Philip Hammond, Chancellor of the Exchequer, prominent in the ‘soft Brexit’ lobby, is reportedly appalled by the “bull in a china shop” approach of the three Brexit Ministers, David Davis, Boris Johnson, the Foreign Secretary, and Liam Fox, the International Trade Secretary.

May will need all the authority at her command to steer her policy through what are bound to be acrimonious Cabinet meetings lying ahead.

Hammond is fearful that a too-aggressive approach by this trio of ministers towards foreign leaders, as well as Brussels grandees, may be damaging to the negotiations. Hammond advocates a softly-softly approach if Britain is to get what it wants, rather than table-thumping.

This is the biggest constitutional upheaval Britain has faced for generations. If it goes wrong, May might be bidding goodbye to Number 10.

- At long last, someone is getting to grips with Britain’s unmonitored overseas aid programme. Priti Patel, the lively new International Development Secretary, has made clear that she is not prepared to spend money in this way simply to meet David Cameron’s promise of 0.7 per cent of national income.

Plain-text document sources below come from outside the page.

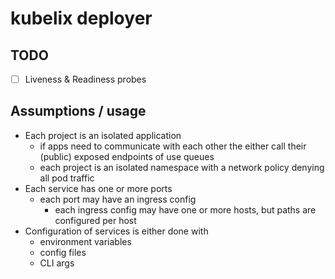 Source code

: # kubelix deployer

## TODO
- [ ] Liveness & Readiness probes

## Assumptions / usage

- Each project is an isolated application
    - if apps need to communicate with each other the either call their (public) exposed endpoints of use queues
    - each project is an isolated namespace with a network policy denying all pod traffic
- Each service has one or more ports
    - each port may have an ingress config
        - each ingress config may have one or more hosts, but paths are configured per host
- Configuration of services is either done with
    - environment variables
    - config files
    - CLI args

At present, the bill stands at a massive £12bn a year of taxpayers’ money, with no certainty that some large sums are reaching the right people or are being spent in the right way. What has been happening is that late in the fiscal year, some money has been handed out by this department to achieve the target set by Cameron. That is now likely to end with a source saying they will not be spending money simply for the sake of it. It was more than ludicrous to throw away money in this unchecked way. Every penny should be monitored from Whitehall to the mouths of the hungry and deprived.